How to setup Shredder?

We have implemented the snowplow pipeline to the point that “stream-enrich-kinesis” writes TSV files into the S3 loader bucket. At this point we decided to shred our enriched events into separate entities, using the RDB Shredder. It seems that RDB Shredder is part of emretlrunner batch process, however it is also mentioned here that it can be run manually. Now I have the following questions regarding the Shredder setup:

  1. Does running Shredder manually actually mean to use this Snowplow hosted asset?

  2. What is the difference between what “stream-enrich-kinesis” does and the enrichment of emretlrunner?

  3. Can we actually run emretlrunner (in case it is necessary to do the Shredding job) within a Fargate instance? Else, what is the recommended implementation?
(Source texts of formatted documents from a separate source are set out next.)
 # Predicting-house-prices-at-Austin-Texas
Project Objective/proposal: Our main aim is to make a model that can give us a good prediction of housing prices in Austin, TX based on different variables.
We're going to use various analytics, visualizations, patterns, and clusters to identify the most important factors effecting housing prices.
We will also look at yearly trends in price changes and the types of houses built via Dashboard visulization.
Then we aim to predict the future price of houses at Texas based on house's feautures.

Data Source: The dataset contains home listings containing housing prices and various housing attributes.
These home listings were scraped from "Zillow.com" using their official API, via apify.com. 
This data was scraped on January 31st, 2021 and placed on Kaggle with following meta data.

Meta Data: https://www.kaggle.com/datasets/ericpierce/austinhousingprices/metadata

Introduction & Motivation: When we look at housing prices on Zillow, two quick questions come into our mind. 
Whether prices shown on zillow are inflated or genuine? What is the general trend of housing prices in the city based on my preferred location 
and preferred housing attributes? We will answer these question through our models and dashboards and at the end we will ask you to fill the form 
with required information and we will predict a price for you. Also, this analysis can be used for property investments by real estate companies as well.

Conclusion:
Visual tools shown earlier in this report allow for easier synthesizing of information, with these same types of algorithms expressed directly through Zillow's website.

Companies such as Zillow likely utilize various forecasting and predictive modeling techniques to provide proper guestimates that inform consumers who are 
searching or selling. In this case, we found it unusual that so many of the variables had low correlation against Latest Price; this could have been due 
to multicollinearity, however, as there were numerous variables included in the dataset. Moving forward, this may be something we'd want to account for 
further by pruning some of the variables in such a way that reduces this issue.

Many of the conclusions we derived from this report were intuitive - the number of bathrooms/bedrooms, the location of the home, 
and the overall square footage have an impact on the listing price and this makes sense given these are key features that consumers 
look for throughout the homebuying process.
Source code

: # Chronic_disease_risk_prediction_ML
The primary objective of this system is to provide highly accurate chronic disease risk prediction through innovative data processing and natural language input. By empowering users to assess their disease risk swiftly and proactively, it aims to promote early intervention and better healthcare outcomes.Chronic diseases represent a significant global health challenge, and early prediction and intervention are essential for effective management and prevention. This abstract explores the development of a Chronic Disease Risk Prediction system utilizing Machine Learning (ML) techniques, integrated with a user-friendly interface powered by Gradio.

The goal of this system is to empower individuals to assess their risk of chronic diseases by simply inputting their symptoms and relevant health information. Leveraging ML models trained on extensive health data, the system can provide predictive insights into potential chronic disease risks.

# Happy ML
  4. How should the emretlrunner config file be setup for the whole s3 block (below), in our case? We have only one bucket that collects the good enriched events). Are the buckets in the block, all required? Are they all outputs for the Shredder? In case not, which one is required for which steps?

s3:
    region: ADD HERE
    buckets:
      assets: s3://snowplow-hosted-assets # DO NOT CHANGE unless you are hosting the jarfiles etc yourself in your own bucket
      jsonpath_assets: # If you have defined your own JSON Schemas, add the s3:// path to your own JSON Path files in your own bucket here
      log: ADD HERE
      encrypted: false # Whether the buckets below are enrcrypted using server side encryption (SSE-S3)
      raw:
        in:                  # This is a YAML array of one or more in buckets - you MUST use hyphens before each entry in the array, as below
          - ADD HERE         # e.g. s3://my-old-collector-bucket
          - ADD HERE         # e.g. s3://my-new-collector-bucket
        processing: ADD HERE
        archive: ADD HERE    # e.g. s3://my-archive-bucket/raw
      enriched:
        good: ADD HERE       # e.g. s3://my-out-bucket/enriched/good
        bad: ADD HERE        # e.g. s3://my-out-bucket/enriched/bad
        errors: ADD HERE     # Leave blank unless :continue_on_unexpected_error: set to true below
        archive: ADD HERE    # Where to archive enriched events to, e.g. s3://my-archive-bucket/enriched
      shredded:
        good: ADD HERE       # e.g. s3://my-out-bucket/shredded/good
        bad: ADD HERE        # e.g. s3://my-out-bucket/shredded/bad
        errors: ADD HERE     # Leave blank unless :continue_on_unexpected_error: set to true below
        archive: ADD HERE    # Where to archive shredded events to, e.g. s3://my-archive-bucket/shredded
    consolidate_shredded_output: true # Whether to combine files when copying from hdfs to s3

@dadasami, to shred your data you need to run EmrEtlRunner in Stream Enrich mode. It is different from processing the data in the standard (batch pipeline) mode. However, from configuration and running EmrEtlRunner point of view, it is different only by 1 line in the configuration code. Your EmrEtlRunner configuration file has to have an extra property “enriched:stream”. This is your bucket that contains Kinesis-enriched TSV files (uploaded by S3 Loader). A mere presence of that line instructs EmrEtlRunner to run in Stream Enrich mode.

1 Like

@ihor Thanks a lot! And what else might be necessary? “enriched: good”, “enriched:bad”, “shredded:good”, “shredded:bad”, do I need to create empty buckets for each before running EmrEtlRunner?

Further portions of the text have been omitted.